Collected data
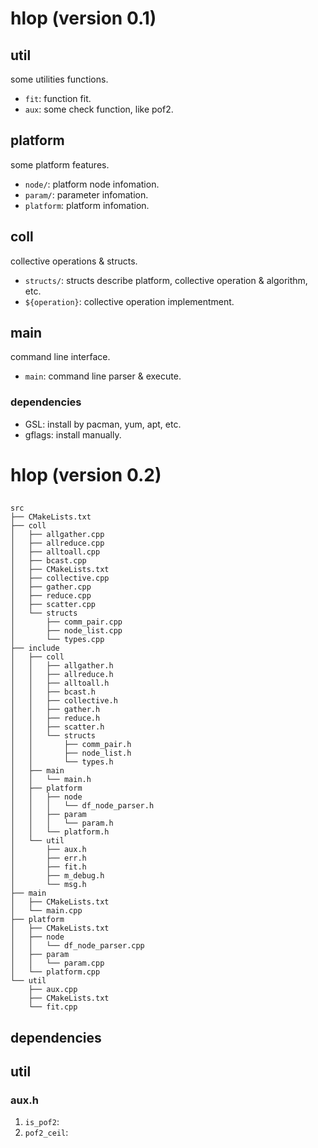# hlop (version 0.1)

## util
some utilities functions.
- `fit`: function fit.
- `aux`: some check function, like pof2.

## platform
some platform features.
- `node/`: platform node infomation.
- `param/`: parameter infomation.
- `platform`: platform infomation.

## coll
collective operations & structs.
- `structs/`: structs describe platform, collective operation & algorithm, etc.
- `${operation}`: collective operation implementment.

## main
command line interface.
- `main`: command line parser & execute.

### dependencies
- GSL: install by pacman, yum, apt, etc.
- gflags: install manually.


# hlop (version 0.2)

## 
```
src
├── CMakeLists.txt
├── coll
│   ├── allgather.cpp
│   ├── allreduce.cpp
│   ├── alltoall.cpp
│   ├── bcast.cpp
│   ├── CMakeLists.txt
│   ├── collective.cpp
│   ├── gather.cpp
│   ├── reduce.cpp
│   ├── scatter.cpp
│   └── structs
│       ├── comm_pair.cpp
│       ├── node_list.cpp
│       └── types.cpp
├── include
│   ├── coll
│   │   ├── allgather.h
│   │   ├── allreduce.h
│   │   ├── alltoall.h
│   │   ├── bcast.h
│   │   ├── collective.h
│   │   ├── gather.h
│   │   ├── reduce.h
│   │   ├── scatter.h
│   │   └── structs
│   │       ├── comm_pair.h
│   │       ├── node_list.h
│   │       └── types.h
│   ├── main
│   │   └── main.h
│   ├── platform
│   │   ├── node
│   │   │   └── df_node_parser.h
│   │   ├── param
│   │   │   └── param.h
│   │   └── platform.h
│   └── util
│       ├── aux.h
│       ├── err.h
│       ├── fit.h
│       ├── m_debug.h
│       └── msg.h
├── main
│   ├── CMakeLists.txt
│   └── main.cpp
├── platform
│   ├── CMakeLists.txt
│   ├── node
│   │   └── df_node_parser.cpp
│   ├── param
│   │   └── param.cpp
│   └── platform.cpp
└── util
    ├── aux.cpp
    ├── CMakeLists.txt
    └── fit.cpp
```

## dependencies

## util

### aux.h
1. `is_pof2`:
2. `pof2_ceil`:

What you have to do: Drop the pictures; repeat each entry above exactly.

Output for this task:
# hlop (version 0.1)

## util
some utilities functions.
- `fit`: function fit.
- `aux`: some check function, like pof2.

## platform
some platform features.
- `node/`: platform node infomation.
- `param/`: parameter infomation.
- `platform`: platform infomation.

## coll
collective operations & structs.
- `structs/`: structs describe platform, collective operation & algorithm, etc.
- `${operation}`: collective operation implementment.

## main
command line interface.
- `main`: command line parser & execute.

### dependencies
- GSL: install by pacman, yum, apt, etc.
- gflags: install manually.


# hlop (version 0.2)

## 
```
src
├── CMakeLists.txt
├── coll
│   ├── allgather.cpp
│   ├── allreduce.cpp
│   ├── alltoall.cpp
│   ├── bcast.cpp
│   ├── CMakeLists.txt
│   ├── collective.cpp
│   ├── gather.cpp
│   ├── reduce.cpp
│   ├── scatter.cpp
│   └── structs
│       ├── comm_pair.cpp
│       ├── node_list.cpp
│       └── types.cpp
├── include
│   ├── coll
│   │   ├── allgather.h
│   │   ├── allreduce.h
│   │   ├── alltoall.h
│   │   ├── bcast.h
│   │   ├── collective.h
│   │   ├── gather.h
│   │   ├── reduce.h
│   │   ├── scatter.h
│   │   └── structs
│   │       ├── comm_pair.h
│   │       ├── node_list.h
│   │       └── types.h
│   ├── main
│   │   └── main.h
│   ├── platform
│   │   ├── node
│   │   │   └── df_node_parser.h
│   │   ├── param
│   │   │   └── param.h
│   │   └── platform.h
│   └── util
│       ├── aux.h
│       ├── err.h
│       ├── fit.h
│       ├── m_debug.h
│       └── msg.h
├── main
│   ├── CMakeLists.txt
│   └── main.cpp
├── platform
│   ├── CMakeLists.txt
│   ├── node
│   │   └── df_node_parser.cpp
│   ├── param
│   │   └── param.cpp
│   └── platform.cpp
└── util
    ├── aux.cpp
    ├── CMakeLists.txt
    └── fit.cpp
```

## dependencies

## util

### aux.h
1. `is_pof2`:
2. `pof2_ceil`:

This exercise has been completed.